Justo antes del 2000 escribí... (impensable entonces que con un móvil se podrían hacer entre otras muchas cosas fotos como las que véis )
<<Siglo XXI>>
Si algo me gusta de mi casa es
la vista del cielo y los tejados. Desde las alturas del piso, con un leve
esfuerzo me olvido del cemento, del asfalto y los coches de esta gran urbe que
es Madrid y me acerco, !pura ilusión¡, a otro mundo soñado de espacios
naturales y abiertos, añorados paisajes de mi infancia.
Aquél sábado de finales de
Septiembre, mientras desayunaba, iba escribiendo la lista de la compra semanal,
aunque centraba mi atención en las nubes que pasaban veloces por el ventanal
del salón. El día era peculiar y extraño,
ni veraniego ni otoñal. Tan pronto caían unas gotas de lluvia racheadas por un
ligero viento, como, al rato, se abrían claros de esplendor luminoso y soleado.
Yo no soy muy dormilón, así que,
era bastante temprano cuando tirando de mi carrito, salí de casa para hacer los
recados.
A esas horas mi barrio tiene un aspecto desolado y el primer saludo que
recibo es el de bienvenida de mi cajero automático. Con esa satisfacción que ya
apenas percibo por lo habitual, retiré el dinero que silenciosa y eficazmente
me proporcionó la máquina y me dirigí a
la galería de alimentación, directamente a la carnicería.

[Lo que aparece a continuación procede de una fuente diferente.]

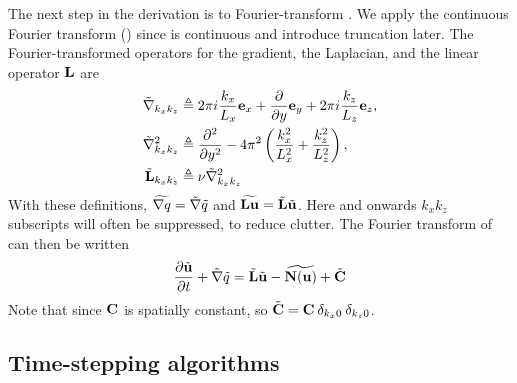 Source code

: \documentclass{article}[12pt]
\begin{document}
The next step in the derivation is to Fourier-transform .
We apply the continuous Fourier transform () since
 is continuous and introduce truncation later.
The Fourier-transformed operators for the gradient, the Laplacian,
and the linear operator ${\bf L}$ are
\begin{align}
\tilde{\bf \nabla}_{k_x k_z} &\triangleq 2 \pi i \frac{k_x}{L_x} {\bf e}_x + \frac{\partial}{\partial y} {\bf e}_y  + 2 \pi i \frac{k_z}{L_z} {\bf e}_z \label{tgrad}, \\
\tilde{\nabla}^2_{k_x k_z} &\triangleq \frac{\partial^2}{\partial y^2}  - 4 \pi^2 \left(
\frac{k_x^2}{L_x^2} + \frac{k_z^2}{L_z^2}\right), \\
\tilde{{\bf L}}_{k_x k_z} &\triangleq \nu \tilde{\nabla}^2_{k_x k_z}
\end{align}
With these definitions, $\widetilde{{\bf \nabla} q} = \tilde{\bf \nabla} \tilde{q}$ and
$\widetilde{{\bf L} {\bf u}} = \tilde{{\bf L}} \tilde{{\bf u}}$. Here and onwards $k_x k_z$
subscripts will often be suppressed, to reduce clutter. The Fourier
transform of  can then be written
\begin{align}
\frac{\partial \tilde{{\bf u}}}{\partial t} + \tilde{\bf \nabla} \tilde{q} = \tilde{{\bf L}} \tilde{{\bf u}} - \widetilde{{\bf N}({\bf u})} + \tilde{{\bf C}} \label{NS3a}
\end{align}
Note that since ${\bf C}$ is spatially constant, so
${\tilde{{\bf C}}} = {\bf C} \: \delta_{k_x 0} \: \delta_{k_z 0}$.



\subsection{Time-stepping algorithms}
\label{sec:timestep_algorithms}
\end{document}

Mi carnicero es muy amable y
simpático. Además, algo me dice, que se ha solidarizado conmigo, con ese hombre
que viene a hacer la compra y que no entiende mucho de faldas y solomillos. Y
tiene razón, estoy en sus manos a la hora de elegir los mejores filetes.
Pedí la vez dirigiendo mi
pregunta a tres señoras, que charlaban entre ellas y acercaban la cabeza a la vitrina de cristal para ver más de cerca
las piezas allí expuestas. Una de ellas se volvió hacia mi y con una sonrisa
cortés y un movimiento de cabeza me indicó que ella era la última. Colgando de su brazo flexionado,
llevaba una bolsa de hule, y de ésta sobresalían dos barras de pan. Llegó su
turno y empezó a pedir carne picada, tocino fresco, un par de huesos y carne de
morcillo, "para el cocido" especificó, y justo cuando inspeccionaba
la pieza de ternera que le enseñaba el carnicero antes de picarla, una
amortiguada musiquilla de aparatito japonés nos puso alerta a todos.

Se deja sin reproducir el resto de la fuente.